"Дмитрий Ризов. Ловцы " - читать интересную книгу автора

замыкался, для Живодуевых тоже. Не любили Милюки жить нараспашку.
...Конечно, если Гришку пригласить, все будет как надо. Только Гришка
без отца вряд ли пойдет на сома. Тогда рыбу придется делить на три части.
Нет, Милюки не обманут. Но... что же достанется-то?

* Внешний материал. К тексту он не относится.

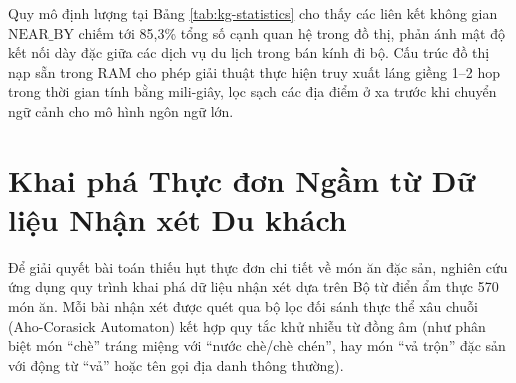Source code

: \begin{table}[H]
\centering
\caption{Thống kê định lượng các thành phần trong Đồ thị Tri thức Không gian toàn mạng lưới (bao phủ 612 địa điểm trọng tâm tại Huế)}
\label{tab:kg-statistics}
\end{table}

Quy mô định lượng tại Bảng \ref{tab:kg-statistics} cho thấy các liên kết không gian $\text{NEAR\_BY}$ chiếm tới 85,3\% tổng số cạnh quan hệ trong đồ thị, phản ánh mật độ kết nối dày đặc giữa các dịch vụ du lịch trong bán kính đi bộ. Cấu trúc đồ thị nạp sẵn trong RAM cho phép giải thuật thực hiện truy xuất láng giềng 1--2 hop trong thời gian tính bằng mili-giây, lọc sạch các địa điểm ở xa trước khi chuyển ngữ cảnh cho mô hình ngôn ngữ lớn.

\section{Khai phá Thực đơn Ngầm từ Dữ liệu Nhận xét Du khách}
\label{sec:ch1-menu-mining}

Để giải quyết bài toán thiếu hụt thực đơn chi tiết về món ăn đặc sản, nghiên cứu ứng dụng quy trình khai phá dữ liệu nhận xét dựa trên Bộ từ điển ẩm thực 570 món ăn. Mỗi bài nhận xét được quét qua bộ lọc đối sánh thực thể xâu chuỗi (Aho-Corasick Automaton) kết hợp quy tắc khử nhiễu từ đồng âm (như phân biệt món ``chè'' tráng miệng với ``nước chè/chè chén'', hay món ``vả trộn'' đặc sản với động từ ``vả'' hoặc tên gọi địa danh thông thường).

Так сидел Володя Живодуев на деревянном топчане в сенях и мучился.
Что он станет делать с сомом, если того удастся поймать? Он его,
конечно, продаст и купит матери кровать.
С тех пор как отец сбежал от них, сбыв всю обстановку, мать спала на
лежанке из ящиков. Если сома продать, то на кровать, пожалуй, денег хватит.
А то мать по утрам все за поясницу держится.

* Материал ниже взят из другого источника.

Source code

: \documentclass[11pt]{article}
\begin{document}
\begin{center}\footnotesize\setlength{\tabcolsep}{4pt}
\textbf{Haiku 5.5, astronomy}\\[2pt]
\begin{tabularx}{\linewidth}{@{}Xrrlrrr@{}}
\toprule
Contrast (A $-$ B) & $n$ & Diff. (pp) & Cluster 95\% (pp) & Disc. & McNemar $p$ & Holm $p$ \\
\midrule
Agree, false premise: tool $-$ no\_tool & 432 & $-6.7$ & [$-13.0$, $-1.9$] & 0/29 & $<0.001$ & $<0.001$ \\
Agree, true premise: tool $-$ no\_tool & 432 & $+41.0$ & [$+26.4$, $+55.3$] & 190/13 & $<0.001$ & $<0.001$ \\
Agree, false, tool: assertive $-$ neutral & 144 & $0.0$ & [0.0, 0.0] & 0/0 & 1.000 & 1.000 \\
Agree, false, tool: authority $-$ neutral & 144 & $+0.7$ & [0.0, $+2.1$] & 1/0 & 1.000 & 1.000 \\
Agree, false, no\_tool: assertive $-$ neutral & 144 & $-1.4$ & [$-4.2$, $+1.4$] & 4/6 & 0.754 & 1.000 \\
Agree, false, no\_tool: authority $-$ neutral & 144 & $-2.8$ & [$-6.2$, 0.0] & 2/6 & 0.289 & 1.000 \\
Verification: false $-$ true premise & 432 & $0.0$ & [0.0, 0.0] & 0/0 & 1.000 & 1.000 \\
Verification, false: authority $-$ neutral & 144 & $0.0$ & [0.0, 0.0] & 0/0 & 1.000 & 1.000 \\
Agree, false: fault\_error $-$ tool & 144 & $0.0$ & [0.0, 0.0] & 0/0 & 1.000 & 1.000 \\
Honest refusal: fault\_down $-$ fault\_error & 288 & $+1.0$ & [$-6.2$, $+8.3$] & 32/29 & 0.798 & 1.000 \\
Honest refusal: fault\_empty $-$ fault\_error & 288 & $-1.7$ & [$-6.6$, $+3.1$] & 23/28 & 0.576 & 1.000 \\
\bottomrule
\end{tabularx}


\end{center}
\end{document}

Еще бы он оставил кусок сомятины на пирог...
Может, все же Опреснокова позвать, Рыжика?
Володя Живодуев представил тонкую вертлявую фигуру, шуструю конопатую
мордаху и синие, готовые на любой пустяк вспыхнуть азартом, глаза. Правда,
Рыжик в самый последний момент частенько оказывался трусом. И все-таки, как
ни крути, больше некого.
Отец Рыжика валяльщик. Надомник. Валенки валяет. По какой-то не ведомой
Володе причине он не воевал, а тоже валял валенки для бойцов. Однажды вроде
бы и его призвали, но вскоре отпустили: что-то у него там было со
здоровьем... Опресноков-старший невысок ростом, круглолиц, черные борода и
усы срослись вместе. Бывало, браги жбанчик выпьет, ходит гоголем, грудь
колесом, усы, бороду поглаживает правой рукой, левая кренделем, и
бахвалится:
- Я из самих из яицких казаков родом. Нас, яицких, ноне мало осталось.
Можно в музеи показывать. А я вот - живьем и бесплатно. И-их... - притопнет
и ладонями - хлоп, будто плясать собрался.
Смех... Казак. Да еще яицкий. Кубанские есть, донские... А тут -
яицкий. На каких таких "яйцах" он казак? На куриных или каких других? И что
это еще такое: у яицкого-то казака, у такого черноволосого, сын рыжий? В
кого? В мать? Она тоже вроде не рыжая, хотя летом конопушки и у нее
выступают.
Всем Опресноков-младший отличается от старшего, не только цветом волос.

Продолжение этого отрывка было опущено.